§ **WHAT TO PRODUCE**
Once the images are set aside, return every entry exactly.

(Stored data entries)
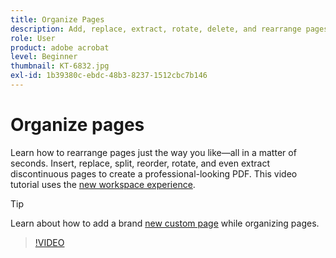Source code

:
 ```yaml
---
title: Organize Pages
description: Add, replace, extract, rotate, delete, and rearrange pages in your PDF
role: User
product: adobe acrobat
level: Beginner
thumbnail: KT-6832.jpg
exl-id: 1b39380c-ebdc-48b3-8237-1512cbc7b146
---
```

# Organize pages

Learn how to rearrange pages just the way you like—all in a matter of seconds. Insert, replace, split, reorder, rotate, and even extract discontinuous pages to create a professional-looking PDF. This video tutorial uses the [new workspace experience](new-workspace.md).

>[!TIP]
>
>Learn about how to add a brand [new custom page](add-custom-page.md) while organizing pages.

>[!VIDEO](https://video.tv.adobe.com/v/3409022?hidetitle=true)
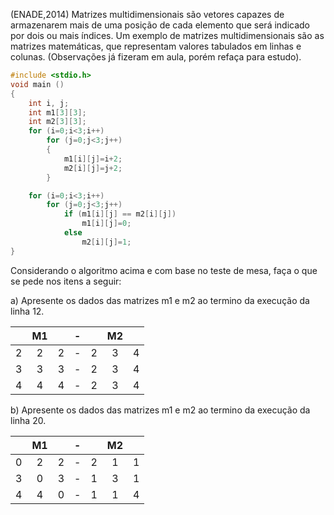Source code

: (ENADE,2014) Matrizes multidimensionais são vetores capazes de armazenarem mais de uma posição de cada elemento que será
indicado por dois ou mais índices. Um exemplo de matrizes multidimensionais são as matrizes matemáticas, que representam 
valores tabulados em linhas e colunas. (Observações já fizeram em aula, porém refaça para estudo).

```c
#include <stdio.h>
void main ()
{
    int i, j;
    int m1[3][3];
    int m2[3][3];
    for (i=0;i<3;i++)
        for (j=0;j<3;j++)
        {
            m1[i][j]=i+2;
            m2[i][j]=j+2;
        }

    for (i=0;i<3;i++)
        for (j=0;j<3;j++)
            if (m1[i][j] == m2[i][j])
                m1[i][j]=0;
            else
                m2[i][j]=1;
}
```
    

Considerando o algoritmo acima e com base no teste de mesa, faça o que se pede nos itens a seguir:

a)  Apresente os dados das matrizes m1 e m2 ao termino da execução da linha 12.

|   | M1|   | - |   | M2|   |
| - |:-:| - | - | - |:-:| - |
| 2 | 2 | 2 | - | 2 | 3 | 4 |
| 3 | 3 | 3 | - | 2 | 3 | 4 |
| 4 | 4 | 4 | - | 2 | 3 | 4 |


b) Apresente os dados das matrizes m1 e m2 ao termino da execução da linha 20.

|   | M1|   | - |   | M2|   |
| - | :-: | - | - | - | :-: | - |
| 0 | 2 | 2 | - | 2 | 1 | 1 |
| 3 | 0 | 3 | - | 1 | 3 | 1 |
| 4 | 4 | 0 | - | 1 | 1 | 4 |

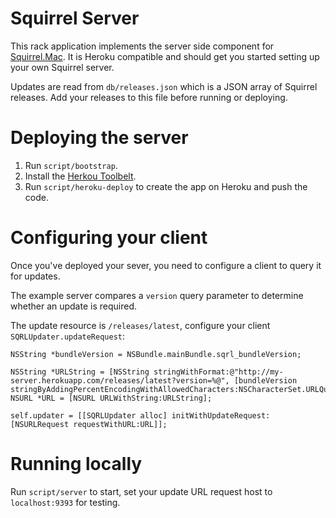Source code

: # Squirrel Server

This rack application implements the server side component for
[Squirrel.Mac](https://github.com/Squirrel/Squirrel.Mac). It is Heroku
compatible and should get you started setting up your own Squirrel server.

Updates are read from `db/releases.json` which is a JSON array of Squirrel
releases. Add your releases to this file before running or deploying.

# Deploying the server

1. Run `script/bootstrap`.
1. Install the [Herkou Toolbelt](https://toolbelt.heroku.com).
1. Run `script/heroku-deploy` to create the app on Heroku and push the code.

# Configuring your client

Once you've deployed your sever, you need to configure a client to query it for
updates.

The example server compares a `version` query parameter to determine whether an
update is required.

The update resource is `/releases/latest`, configure your client
`SQRLUpdater.updateRequest`:

```objc
NSString *bundleVersion = NSBundle.mainBundle.sqrl_bundleVersion;

NSString *URLString = [NSString stringWithFormat:@"http://my-server.herokuapp.com/releases/latest?version=%@", [bundleVersion stringByAddingPercentEncodingWithAllowedCharacters:NSCharacterSet.URLQueryAllowedCharacterSet]];
NSURL *URL = [NSURL URLWithString:URLString];

self.updater = [[SQRLUpdater alloc] initWithUpdateRequest:[NSURLRequest requestWithURL:URL]];
```

# Running locally

Run `script/server` to start, set your update URL request host to
`localhost:9393` for testing.
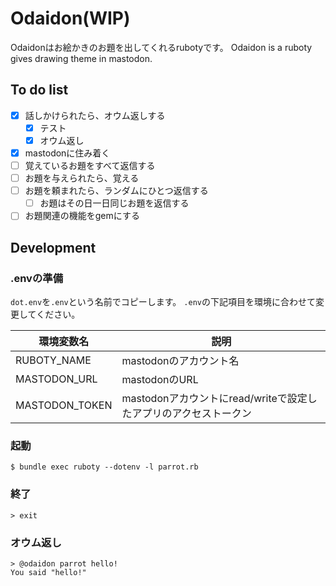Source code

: # Odaidon(WIP)
Odaidonはお絵かきのお題を出してくれるrubotyです。
Odaidon is a ruboty gives drawing theme in mastodon.

## To do list
- [x] 話しかけられたら、オウム返しする
  - [x] テスト
  - [x] オウム返し
- [x] mastodonに住み着く
- [ ] 覚えているお題をすべて返信する
- [ ] お題を与えられたら、覚える
- [ ] お題を頼まれたら、ランダムにひとつ返信する
  - [ ] お題はその日一日同じお題を返信する
- [ ] お題関連の機能をgemにする

## Development
### .envの準備
`dot.env`を`.env`という名前でコピーします。
`.env`の下記項目を環境に合わせて変更してください。

| 環境変数名 | 説明 |
| --- | --- |
| RUBOTY_NAME | mastodonのアカウント名 |
| MASTODON_URL | mastodonのURL |
| MASTODON_TOKEN | mastodonアカウントにread/writeで設定したアプリのアクセストークン |

### 起動
```
$ bundle exec ruboty --dotenv -l parrot.rb
```

### 終了
```
> exit
```

### オウム返し
```
> @odaidon parrot hello!
You said "hello!"
```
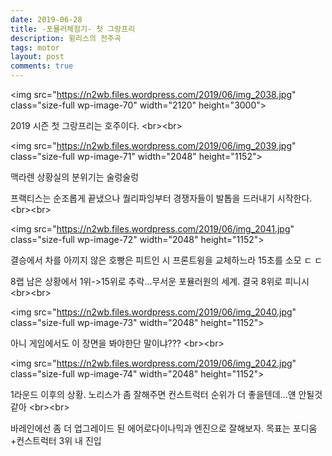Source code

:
 ```yaml
---
date: 2019-06-28
title: -포뮬러체험기- 첫 그랑프리
description: 윙리스의 전주곡 
tags: motor
layout: post
comments: true
---
```


<img src="https://n2wb.files.wordpress.com/2019/06/img_2038.jpg" class="size-full wp-image-70" width="2120" height="3000"\>

2019 시즌 첫 그랑프리는 호주이다.
<br\><br\>

<img src="https://n2wb.files.wordpress.com/2019/06/img_2039.jpg" class="size-full wp-image-71" width="2048" height="1152"\>

맥라렌 상황실의 분위기는 술렁술렁

프랙티스는 순조롭게 끝냈으나 퀄리파잉부터 경쟁자들이 발톱을 드러내기 시작한다.
<br\><br\>

<img src="https://n2wb.files.wordpress.com/2019/06/img_2041.jpg" class="size-full wp-image-72" width="2048" height="1152"\>

결승에서 차를 아끼지 않은 호빵은 피트인 시 프론트윙을 교체하느라 15초를 소모 ㄷ ㄷ

8랩 남은 상황에서 1위-&gt;15위로 추락...무서운 포뮬러원의 세계. 결국 8위로 피니시
<br\><br\>

<img src="https://n2wb.files.wordpress.com/2019/06/img_2040.jpg" class="size-full wp-image-73" width="2048" height="1152"\>

아니 게임에서도 이 장면을 봐야한단 말이냐???
<br\><br\>

<img src="https://n2wb.files.wordpress.com/2019/06/img_2042.jpg" class="size-full wp-image-74" width="2048" height="1152"\>

1라운드 이후의 상황. 노리스가 좀 잘해주면 컨스트럭터 순위가 더 좋을텐데...얜 안될것같아
<br\><br\>

바레인에선 좀 더 업그레이드 된 에어로다이나믹과 엔진으로 잘해보자. 목표는 포디움+컨스트럭터 3위 내 진입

§ **THE ANSWER**
Source code

:
 ```yaml
---
title: Organize Pages
description: Add, replace, extract, rotate, delete, and rearrange pages in your PDF
role: User
product: adobe acrobat
level: Beginner
thumbnail: KT-6832.jpg
exl-id: 1b39380c-ebdc-48b3-8237-1512cbc7b146
---
```

# Organize pages

Learn how to rearrange pages just the way you like—all in a matter of seconds. Insert, replace, split, reorder, rotate, and even extract discontinuous pages to create a professional-looking PDF. This video tutorial uses the [new workspace experience](new-workspace.md).

>[!TIP]
>
>Learn about how to add a brand [new custom page](add-custom-page.md) while organizing pages.

>[!VIDEO](https://video.tv.adobe.com/v/3409022?hidetitle=true)
Source code

: (ENADE,2014) Matrizes multidimensionais são vetores capazes de armazenarem mais de uma posição de cada elemento que será
indicado por dois ou mais índices. Um exemplo de matrizes multidimensionais são as matrizes matemáticas, que representam 
valores tabulados em linhas e colunas. (Observações já fizeram em aula, porém refaça para estudo).

```c
#include <stdio.h>
void main ()
{
    int i, j;
    int m1[3][3];
    int m2[3][3];
    for (i=0;i<3;i++)
        for (j=0;j<3;j++)
        {
            m1[i][j]=i+2;
            m2[i][j]=j+2;
        }

    for (i=0;i<3;i++)
        for (j=0;j<3;j++)
            if (m1[i][j] == m2[i][j])
                m1[i][j]=0;
            else
                m2[i][j]=1;
}
```
    

Considerando o algoritmo acima e com base no teste de mesa, faça o que se pede nos itens a seguir:

a)  Apresente os dados das matrizes m1 e m2 ao termino da execução da linha 12.

|   | M1|   | - |   | M2|   |
| - |:-:| - | - | - |:-:| - |
| 2 | 2 | 2 | - | 2 | 3 | 4 |
| 3 | 3 | 3 | - | 2 | 3 | 4 |
| 4 | 4 | 4 | - | 2 | 3 | 4 |


b) Apresente os dados das matrizes m1 e m2 ao termino da execução da linha 20.

|   | M1|   | - |   | M2|   |
| - | :-: | - | - | - | :-: | - |
| 0 | 2 | 2 | - | 2 | 1 | 1 |
| 3 | 0 | 3 | - | 1 | 3 | 1 |
| 4 | 4 | 0 | - | 1 | 1 | 4 |

Source code

: # Squirrel Server

This rack application implements the server side component for
[Squirrel.Mac](https://github.com/Squirrel/Squirrel.Mac). It is Heroku
compatible and should get you started setting up your own Squirrel server.

Updates are read from `db/releases.json` which is a JSON array of Squirrel
releases. Add your releases to this file before running or deploying.

# Deploying the server

1. Run `script/bootstrap`.
1. Install the [Herkou Toolbelt](https://toolbelt.heroku.com).
1. Run `script/heroku-deploy` to create the app on Heroku and push the code.

# Configuring your client

Once you've deployed your sever, you need to configure a client to query it for
updates.

The example server compares a `version` query parameter to determine whether an
update is required.

The update resource is `/releases/latest`, configure your client
`SQRLUpdater.updateRequest`:

```objc
NSString *bundleVersion = NSBundle.mainBundle.sqrl_bundleVersion;

NSString *URLString = [NSString stringWithFormat:@"http://my-server.herokuapp.com/releases/latest?version=%@", [bundleVersion stringByAddingPercentEncodingWithAllowedCharacters:NSCharacterSet.URLQueryAllowedCharacterSet]];
NSURL *URL = [NSURL URLWithString:URLString];

self.updater = [[SQRLUpdater alloc] initWithUpdateRequest:[NSURLRequest requestWithURL:URL]];
```

# Running locally

Run `script/server` to start, set your update URL request host to
`localhost:9393` for testing.
Source code

: # Odaidon(WIP)
Odaidonはお絵かきのお題を出してくれるrubotyです。
Odaidon is a ruboty gives drawing theme in mastodon.

## To do list
- [x] 話しかけられたら、オウム返しする
  - [x] テスト
  - [x] オウム返し
- [x] mastodonに住み着く
- [ ] 覚えているお題をすべて返信する
- [ ] お題を与えられたら、覚える
- [ ] お題を頼まれたら、ランダムにひとつ返信する
  - [ ] お題はその日一日同じお題を返信する
- [ ] お題関連の機能をgemにする

## Development
### .envの準備
`dot.env`を`.env`という名前でコピーします。
`.env`の下記項目を環境に合わせて変更してください。

| 環境変数名 | 説明 |
| --- | --- |
| RUBOTY_NAME | mastodonのアカウント名 |
| MASTODON_URL | mastodonのURL |
| MASTODON_TOKEN | mastodonアカウントにread/writeで設定したアプリのアクセストークン |

### 起動
```
$ bundle exec ruboty --dotenv -l parrot.rb
```

### 終了
```
> exit
```

### オウム返し
```
> @odaidon parrot hello!
You said "hello!"
```
Source code

:
 ```yaml
---
date: 2019-06-28
title: -포뮬러체험기- 첫 그랑프리
description: 윙리스의 전주곡 
tags: motor
layout: post
comments: true
---
```


<img src="https://n2wb.files.wordpress.com/2019/06/img_2038.jpg" class="size-full wp-image-70" width="2120" height="3000"\>

2019 시즌 첫 그랑프리는 호주이다.
<br\><br\>

<img src="https://n2wb.files.wordpress.com/2019/06/img_2039.jpg" class="size-full wp-image-71" width="2048" height="1152"\>

맥라렌 상황실의 분위기는 술렁술렁

프랙티스는 순조롭게 끝냈으나 퀄리파잉부터 경쟁자들이 발톱을 드러내기 시작한다.
<br\><br\>

<img src="https://n2wb.files.wordpress.com/2019/06/img_2041.jpg" class="size-full wp-image-72" width="2048" height="1152"\>

결승에서 차를 아끼지 않은 호빵은 피트인 시 프론트윙을 교체하느라 15초를 소모 ㄷ ㄷ

8랩 남은 상황에서 1위-&gt;15위로 추락...무서운 포뮬러원의 세계. 결국 8위로 피니시
<br\><br\>

<img src="https://n2wb.files.wordpress.com/2019/06/img_2040.jpg" class="size-full wp-image-73" width="2048" height="1152"\>

아니 게임에서도 이 장면을 봐야한단 말이냐???
<br\><br\>

<img src="https://n2wb.files.wordpress.com/2019/06/img_2042.jpg" class="size-full wp-image-74" width="2048" height="1152"\>

1라운드 이후의 상황. 노리스가 좀 잘해주면 컨스트럭터 순위가 더 좋을텐데...얜 안될것같아
<br\><br\>

바레인에선 좀 더 업그레이드 된 에어로다이나믹과 엔진으로 잘해보자. 목표는 포디움+컨스트럭터 3위 내 진입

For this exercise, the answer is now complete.